Work request: Go through the records below line by line. Count the lines with "images" and give the count alone.
[[ Supplied records open ]]
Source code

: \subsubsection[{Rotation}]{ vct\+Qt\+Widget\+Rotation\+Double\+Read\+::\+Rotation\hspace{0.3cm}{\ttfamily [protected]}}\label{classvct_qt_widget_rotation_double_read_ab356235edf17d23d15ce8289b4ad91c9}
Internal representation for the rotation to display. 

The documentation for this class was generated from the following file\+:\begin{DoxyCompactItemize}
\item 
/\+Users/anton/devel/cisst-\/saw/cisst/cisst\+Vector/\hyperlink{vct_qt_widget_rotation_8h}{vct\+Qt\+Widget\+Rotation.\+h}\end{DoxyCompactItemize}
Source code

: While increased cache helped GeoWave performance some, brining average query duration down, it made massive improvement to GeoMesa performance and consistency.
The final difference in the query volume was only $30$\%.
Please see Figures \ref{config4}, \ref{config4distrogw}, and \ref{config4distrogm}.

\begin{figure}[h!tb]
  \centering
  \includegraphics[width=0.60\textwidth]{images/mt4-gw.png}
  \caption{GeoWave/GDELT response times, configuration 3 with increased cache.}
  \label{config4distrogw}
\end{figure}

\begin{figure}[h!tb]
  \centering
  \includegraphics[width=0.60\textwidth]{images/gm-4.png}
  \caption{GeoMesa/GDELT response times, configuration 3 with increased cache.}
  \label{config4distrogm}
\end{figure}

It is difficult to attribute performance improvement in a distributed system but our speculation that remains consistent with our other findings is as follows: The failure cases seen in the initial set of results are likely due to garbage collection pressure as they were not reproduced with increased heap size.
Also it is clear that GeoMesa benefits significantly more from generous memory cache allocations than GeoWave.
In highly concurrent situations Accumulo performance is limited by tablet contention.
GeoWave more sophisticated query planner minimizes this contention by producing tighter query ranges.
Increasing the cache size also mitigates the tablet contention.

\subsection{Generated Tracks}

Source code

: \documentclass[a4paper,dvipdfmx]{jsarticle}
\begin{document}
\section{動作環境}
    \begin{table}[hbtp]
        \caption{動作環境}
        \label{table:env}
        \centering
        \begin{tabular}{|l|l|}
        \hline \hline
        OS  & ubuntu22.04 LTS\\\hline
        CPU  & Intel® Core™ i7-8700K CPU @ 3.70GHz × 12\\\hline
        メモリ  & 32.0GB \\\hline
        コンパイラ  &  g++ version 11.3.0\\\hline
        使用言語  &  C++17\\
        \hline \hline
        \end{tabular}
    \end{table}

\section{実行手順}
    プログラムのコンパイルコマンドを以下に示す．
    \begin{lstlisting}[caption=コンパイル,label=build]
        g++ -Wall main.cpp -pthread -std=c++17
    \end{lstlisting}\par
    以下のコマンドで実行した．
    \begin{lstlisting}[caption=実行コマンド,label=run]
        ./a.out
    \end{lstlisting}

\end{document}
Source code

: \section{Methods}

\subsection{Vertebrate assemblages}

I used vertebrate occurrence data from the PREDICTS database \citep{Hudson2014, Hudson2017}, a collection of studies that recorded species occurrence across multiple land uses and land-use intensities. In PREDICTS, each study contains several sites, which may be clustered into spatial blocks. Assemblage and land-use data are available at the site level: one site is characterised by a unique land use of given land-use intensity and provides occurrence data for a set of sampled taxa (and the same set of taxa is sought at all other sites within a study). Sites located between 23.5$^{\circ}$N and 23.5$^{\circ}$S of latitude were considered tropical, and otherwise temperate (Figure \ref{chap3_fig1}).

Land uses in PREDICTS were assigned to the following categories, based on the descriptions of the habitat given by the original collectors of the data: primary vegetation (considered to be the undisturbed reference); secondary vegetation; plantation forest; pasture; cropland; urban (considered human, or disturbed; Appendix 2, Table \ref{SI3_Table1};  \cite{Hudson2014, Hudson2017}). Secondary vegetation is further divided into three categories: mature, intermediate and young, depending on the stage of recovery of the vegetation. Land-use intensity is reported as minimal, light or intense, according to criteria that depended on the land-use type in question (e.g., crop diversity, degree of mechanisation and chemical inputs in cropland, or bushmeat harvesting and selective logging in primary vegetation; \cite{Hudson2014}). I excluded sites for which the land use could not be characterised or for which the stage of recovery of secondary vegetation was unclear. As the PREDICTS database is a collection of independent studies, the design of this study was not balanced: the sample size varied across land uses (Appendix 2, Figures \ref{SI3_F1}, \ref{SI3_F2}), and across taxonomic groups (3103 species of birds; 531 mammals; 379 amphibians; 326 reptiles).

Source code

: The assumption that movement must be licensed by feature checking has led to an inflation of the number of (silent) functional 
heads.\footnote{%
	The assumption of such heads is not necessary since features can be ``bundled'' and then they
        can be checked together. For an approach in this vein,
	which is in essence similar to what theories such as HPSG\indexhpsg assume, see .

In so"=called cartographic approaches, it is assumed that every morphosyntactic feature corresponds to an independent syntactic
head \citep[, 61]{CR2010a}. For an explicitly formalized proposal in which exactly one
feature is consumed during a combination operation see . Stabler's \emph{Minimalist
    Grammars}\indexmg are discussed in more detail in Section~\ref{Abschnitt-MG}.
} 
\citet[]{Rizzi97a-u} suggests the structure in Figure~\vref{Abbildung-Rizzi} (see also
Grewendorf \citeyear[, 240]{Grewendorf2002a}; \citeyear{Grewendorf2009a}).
[[ Supplied records closed ]]
[[ Supplied records open ]]
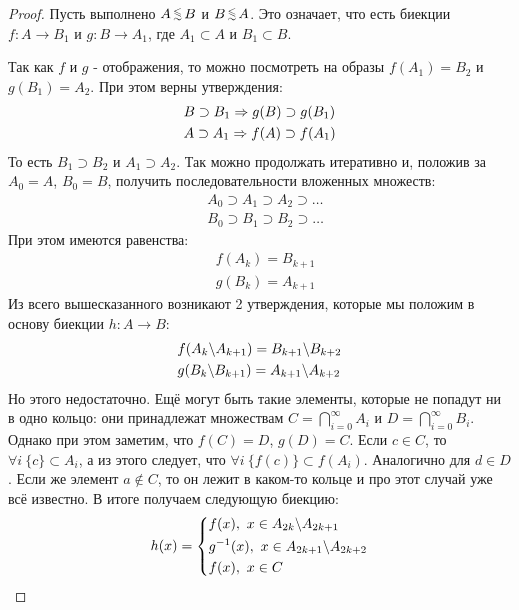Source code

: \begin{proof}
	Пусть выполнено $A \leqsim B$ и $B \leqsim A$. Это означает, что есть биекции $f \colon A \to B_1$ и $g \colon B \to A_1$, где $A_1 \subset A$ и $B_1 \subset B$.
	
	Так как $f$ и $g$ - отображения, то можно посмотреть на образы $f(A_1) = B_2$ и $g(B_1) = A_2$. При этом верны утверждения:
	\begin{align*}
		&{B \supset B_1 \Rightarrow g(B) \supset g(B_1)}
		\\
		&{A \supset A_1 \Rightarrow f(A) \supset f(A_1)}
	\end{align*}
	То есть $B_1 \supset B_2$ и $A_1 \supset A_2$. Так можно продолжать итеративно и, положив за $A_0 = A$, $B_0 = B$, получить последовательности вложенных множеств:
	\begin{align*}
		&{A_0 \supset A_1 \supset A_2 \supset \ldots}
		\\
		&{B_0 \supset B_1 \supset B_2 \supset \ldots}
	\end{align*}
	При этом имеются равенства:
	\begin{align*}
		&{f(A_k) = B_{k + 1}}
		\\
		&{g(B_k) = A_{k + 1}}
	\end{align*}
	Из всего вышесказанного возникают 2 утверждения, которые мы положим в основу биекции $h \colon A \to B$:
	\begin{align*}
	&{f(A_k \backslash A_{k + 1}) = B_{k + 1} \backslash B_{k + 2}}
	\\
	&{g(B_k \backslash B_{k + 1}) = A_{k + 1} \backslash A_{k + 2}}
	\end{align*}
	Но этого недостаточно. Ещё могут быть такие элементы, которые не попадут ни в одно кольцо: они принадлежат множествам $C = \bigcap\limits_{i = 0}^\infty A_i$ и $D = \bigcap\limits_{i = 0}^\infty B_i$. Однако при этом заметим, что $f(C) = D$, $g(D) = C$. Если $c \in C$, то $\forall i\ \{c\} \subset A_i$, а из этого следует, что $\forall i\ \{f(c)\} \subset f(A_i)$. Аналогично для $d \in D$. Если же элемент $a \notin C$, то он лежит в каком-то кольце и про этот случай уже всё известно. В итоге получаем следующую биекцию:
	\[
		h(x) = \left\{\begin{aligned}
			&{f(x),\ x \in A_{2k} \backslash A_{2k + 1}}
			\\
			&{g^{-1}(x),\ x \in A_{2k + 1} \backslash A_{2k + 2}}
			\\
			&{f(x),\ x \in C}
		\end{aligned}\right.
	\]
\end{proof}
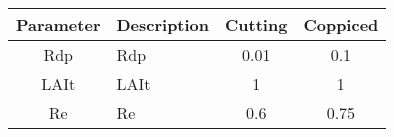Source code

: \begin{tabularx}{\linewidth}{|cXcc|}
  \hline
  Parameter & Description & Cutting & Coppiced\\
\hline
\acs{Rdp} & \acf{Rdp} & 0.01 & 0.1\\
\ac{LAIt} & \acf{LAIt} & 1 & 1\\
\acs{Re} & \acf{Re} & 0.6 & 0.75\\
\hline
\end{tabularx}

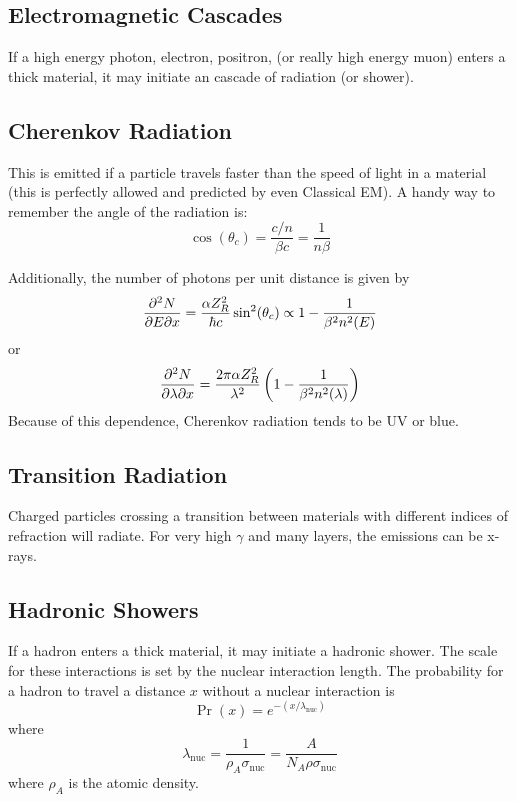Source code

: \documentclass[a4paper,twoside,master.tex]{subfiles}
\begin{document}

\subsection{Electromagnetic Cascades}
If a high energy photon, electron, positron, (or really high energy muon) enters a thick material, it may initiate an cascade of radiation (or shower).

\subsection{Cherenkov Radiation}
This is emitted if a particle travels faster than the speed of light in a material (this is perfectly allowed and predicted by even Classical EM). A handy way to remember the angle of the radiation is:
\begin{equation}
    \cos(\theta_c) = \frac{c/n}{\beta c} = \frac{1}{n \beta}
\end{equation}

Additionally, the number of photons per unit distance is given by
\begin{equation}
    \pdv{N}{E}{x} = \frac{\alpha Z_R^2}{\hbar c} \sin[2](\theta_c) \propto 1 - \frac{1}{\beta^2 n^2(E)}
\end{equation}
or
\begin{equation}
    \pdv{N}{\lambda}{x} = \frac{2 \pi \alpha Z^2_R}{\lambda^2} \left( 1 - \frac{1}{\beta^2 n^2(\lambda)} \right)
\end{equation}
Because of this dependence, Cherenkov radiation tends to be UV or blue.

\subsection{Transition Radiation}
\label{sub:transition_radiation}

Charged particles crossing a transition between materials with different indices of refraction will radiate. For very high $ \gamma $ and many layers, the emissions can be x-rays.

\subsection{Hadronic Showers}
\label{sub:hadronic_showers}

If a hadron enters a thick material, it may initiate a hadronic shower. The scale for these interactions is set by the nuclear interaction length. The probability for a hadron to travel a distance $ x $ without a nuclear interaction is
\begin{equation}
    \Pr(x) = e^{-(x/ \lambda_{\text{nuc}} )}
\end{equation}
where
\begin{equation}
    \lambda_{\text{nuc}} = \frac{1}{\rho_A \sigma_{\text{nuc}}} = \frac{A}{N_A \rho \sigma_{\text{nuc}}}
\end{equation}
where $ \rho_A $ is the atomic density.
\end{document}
[[ Supplied records closed ]]
Answer to this exercise: 2